Este debate sobre la destrucción o
la reparación de las estructuras políticas y sociales no es de hoy, ni de ayer
en las redes sociales; está en el origen mismo de los movimientos obreros del
XIX. Produjo enemigos irreconciliables, y el paso del tiempo no ha mitigado el
odio, más evidente por parte de quienes no han alcanzado nunca la cuota de
poder suficiente para poner en práctica su proyecto. Tampoco lo ha mitigado la experiencia
histórica, ni la guerra civil española con su revolución pendiente mientras el
enemigo era cada día más dominante; ni la Segunda Guerra Mundial, ni la caída
de los Regímenes Comunistas en los países del Este de Europa; ni la
globalización, un enemigo nuevo y poderoso; ni el empobrecimiento de la Europa
comunitaria. Pero este debate ya está en “Germinal”, una novela del XIX francés, muestra inequívoca del mejor realismo europeo. El mismo debate, con
las mismas palabras; como si el tiempo y las ideas se hubieran quedado
congelados.
Esperemos a que el sistema caiga. No importan cuántas
víctimas resulten necesarias, nos predican los profetas de la Utopía que un día
se hará carne y habitará entre nosotros. Sólo que ese día no llegará jamás. La
búsqueda del imprfecto equilibrio social y económico es una batalla cotidiana.

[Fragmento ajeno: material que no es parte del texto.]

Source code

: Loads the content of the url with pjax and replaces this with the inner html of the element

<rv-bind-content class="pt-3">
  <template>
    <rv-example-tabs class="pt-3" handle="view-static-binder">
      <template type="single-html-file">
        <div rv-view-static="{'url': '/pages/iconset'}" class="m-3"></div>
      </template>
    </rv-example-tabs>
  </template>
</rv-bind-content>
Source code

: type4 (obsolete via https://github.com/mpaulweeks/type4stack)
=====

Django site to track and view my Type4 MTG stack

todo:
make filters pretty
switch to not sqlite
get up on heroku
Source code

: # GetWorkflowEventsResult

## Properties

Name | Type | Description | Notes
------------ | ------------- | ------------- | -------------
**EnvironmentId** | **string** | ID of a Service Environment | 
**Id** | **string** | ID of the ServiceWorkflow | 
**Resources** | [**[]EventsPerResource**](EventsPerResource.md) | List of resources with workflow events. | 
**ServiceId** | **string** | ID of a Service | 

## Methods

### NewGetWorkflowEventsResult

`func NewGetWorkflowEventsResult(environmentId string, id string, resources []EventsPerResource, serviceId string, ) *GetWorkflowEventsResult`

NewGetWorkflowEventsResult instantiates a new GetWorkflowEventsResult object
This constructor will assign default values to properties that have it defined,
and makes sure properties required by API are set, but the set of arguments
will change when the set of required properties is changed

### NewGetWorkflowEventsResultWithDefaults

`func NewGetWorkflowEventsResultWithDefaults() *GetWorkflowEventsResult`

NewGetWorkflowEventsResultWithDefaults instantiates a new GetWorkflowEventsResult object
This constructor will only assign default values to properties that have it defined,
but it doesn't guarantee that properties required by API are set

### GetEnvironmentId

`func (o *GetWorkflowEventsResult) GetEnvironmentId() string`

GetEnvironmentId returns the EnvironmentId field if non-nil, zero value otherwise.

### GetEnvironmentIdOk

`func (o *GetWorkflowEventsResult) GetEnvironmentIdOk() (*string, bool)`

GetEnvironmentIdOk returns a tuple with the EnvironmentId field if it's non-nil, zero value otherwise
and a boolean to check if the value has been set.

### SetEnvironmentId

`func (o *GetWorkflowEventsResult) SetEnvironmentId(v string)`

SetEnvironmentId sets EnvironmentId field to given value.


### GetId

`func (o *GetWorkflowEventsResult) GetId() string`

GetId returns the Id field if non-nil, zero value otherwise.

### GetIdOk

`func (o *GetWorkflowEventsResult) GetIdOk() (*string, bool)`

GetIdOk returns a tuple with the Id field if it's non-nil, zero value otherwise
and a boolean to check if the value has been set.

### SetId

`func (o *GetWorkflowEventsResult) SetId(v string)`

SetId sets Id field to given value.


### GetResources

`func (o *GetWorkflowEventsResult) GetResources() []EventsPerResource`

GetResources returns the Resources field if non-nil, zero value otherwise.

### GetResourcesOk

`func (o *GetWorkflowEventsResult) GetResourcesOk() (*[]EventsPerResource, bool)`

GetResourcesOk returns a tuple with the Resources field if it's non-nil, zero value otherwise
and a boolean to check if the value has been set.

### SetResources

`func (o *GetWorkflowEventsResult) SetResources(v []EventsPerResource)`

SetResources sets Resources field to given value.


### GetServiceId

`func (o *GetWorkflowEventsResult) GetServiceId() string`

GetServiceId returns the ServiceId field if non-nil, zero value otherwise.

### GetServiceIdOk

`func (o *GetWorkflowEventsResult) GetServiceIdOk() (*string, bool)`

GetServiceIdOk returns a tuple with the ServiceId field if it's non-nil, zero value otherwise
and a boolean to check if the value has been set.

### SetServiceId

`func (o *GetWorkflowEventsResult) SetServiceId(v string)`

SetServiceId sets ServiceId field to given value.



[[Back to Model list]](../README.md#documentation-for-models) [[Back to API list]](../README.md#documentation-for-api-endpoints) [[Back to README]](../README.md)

A veces avanzamos, a veces recibimos derrotas ominosas. Es la propia vida. No
podemos sentarnos a esperar a que el sistema se derrumbe por causa de sus
contradicciones. Desde que tenemos memoria histórica, cualquier conquista
social y política, ha sido consecuencia de la actuación y el compromiso. Jamás
la abstención, en sus mil formas, logró una victoria que adorne su currículum.
Ahora, tampoco.
Por supuesto, respeto la abstención
como respuesta política legítima, pero no acepto que se me justifique como un
instrumento de transformación.
Recientemente se hizo pública la
EPA, encuesta de población activa, del último periodo; el gobierno de Rajoy se
empeña en resaltar aspectos aparentemente positivos que derivan más de los
propios datos de población que de las mejoras que vocean; pero pasan por alto
un dato aterrador; de los seis millones de desempleados que atesora el país,
cuatro millones no perciben ya ayuda alguna por parte del Estado. Son el
desecho humano de la mal llamada crisis. Y son consecuencia, no de la herencia
recibida, sino de las políticas aplicadas por el Partido Popular. Sé que mi
abstención sería manipulada como un voto de aprobación a las medidas de Rajoy,
si su partido gana las elecciones europeas. Y no voy a permitir que mi silencio
santifique un crimen de Estado, entre otros muchos.
Del material de derribo de las viejas
estructuras de poder surgen, también, impulsos nuevos; iniciativas políticas que
pretenden encontrar respuestas necesarias; siempre han surgido, especialmente en
las peores circunstancias. Y si nos hemos desgañitado solicitando nuevas formas,
hora es de indagar en alguna de esas propuestas.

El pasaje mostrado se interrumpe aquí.